出生
從很小很小的時候開始,我就每晚偷偷的流淚,擔心如果媽媽有一天離我而去怎麼辦,秉承着這個想法,所以也導致了我在識字啟蒙前,常常會想一個不屬於小小孩該思考的問題:我到底想要什麼
可能我真的和別人不太一樣
我確實和別人不太一樣
我四個月大的時候,我奶奶把我抱出去了,把我扔掉了,我媽媽給我撿回來的,老太婆還誣陷我媽媽,說是我媽媽要把我扔掉的,但是被村裡早起的阿婆看見了。
老太婆總是要這樣,總是要打電話去給我爸告狀,好像跟我爸結婚的人不是我媽,是她一樣,整個人跟個新婦一樣嬌羞,跟個綠茶一樣做作,也難怪我一個村的老一輩爺爺奶奶都看不起她
其實在我四個月大之前還有一件事兒,我媽媽新手上任,不知道怎麼照顧小孩,給我餵奶餵飽了,也不知道給我拍拍,讓我打嗝。

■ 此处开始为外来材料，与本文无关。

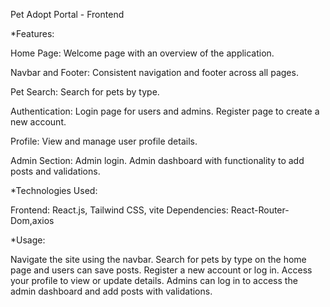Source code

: Pet Adopt Portal - Frontend

*Features:

   Home Page: Welcome page with an overview of the application.
   
   Navbar and Footer: Consistent navigation and footer across all pages.
   
   Pet Search: Search for pets by type.
   
   Authentication:
        Login page for users and admins.
        Register page to create a new account.
        
   Profile: View and manage user profile details.
   
   Admin Section:
        Admin login.
        Admin dashboard with functionality to add posts and validations.

*Technologies Used:

   Frontend: React.js, Tailwind CSS, vite
   Dependencies: React-Router-Dom,axios

*Usage:

   Navigate the site using the navbar.
   Search for pets by type on the home page and users can save posts.
   Register a new account or log in.
   Access your profile to view or update details.
   Admins can log in to access the admin dashboard and add posts with validations.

我奶奶一點也不看我,我就這樣哭了一個星期,她甚至還一直罵我媽媽,說我媽媽肚子不爭氣,生了個女兒
害,但凡讀過九年義務的都知道,生男生女取決於染色體,文盲真的很可怕
後來還是我外婆來看我媽媽,說我媽媽坐月子,不知道營養跟上沒,就來看看
才知道原來我哭了一個星期,我外婆就教我媽媽該怎麼照顧我
但為什麼沒人心疼我媽媽……
我媽坐月子都沒人給她燒飯吃,她還要被我奶奶罵,憑什麼
原來是憑農村的那句土話:嫁出去的女兒潑出去的水,嫁出去了就不是楊家女兒了,是姜家婦了
因為我是女孩,我爸從來不抱我,不看我,甚至,說我叫他爸爸的話會跟他相衝,不吉利,所以他在我很小很小的時候就不讓我叫他爸爸,讓我叫他名字
可笑的是,他還找什麼借口,說叫名字顯年輕,那真的是好可笑,呵呵
後來我媽把我帶去河北了,條件真的艱苦啊,也難為我媽了,陪我爸吃了這麼多苦
我在河北才待到兩歲,我記得那裏有一棵大樹,樹下是我媽跟我爸為我做的鞦韆,有一隻小橘貓,但是它太凶了,它抓我,害的我去河北的醫院打了一真狂犬疫苗
後來我在河北發了高燒,我媽帶我坐了很久很久的火車,不是動車高鐵,是火車,帶我回了溫州,我媽到家之後打電話給我爸,我爸說讓我媽帶我去平陽的醫院看病。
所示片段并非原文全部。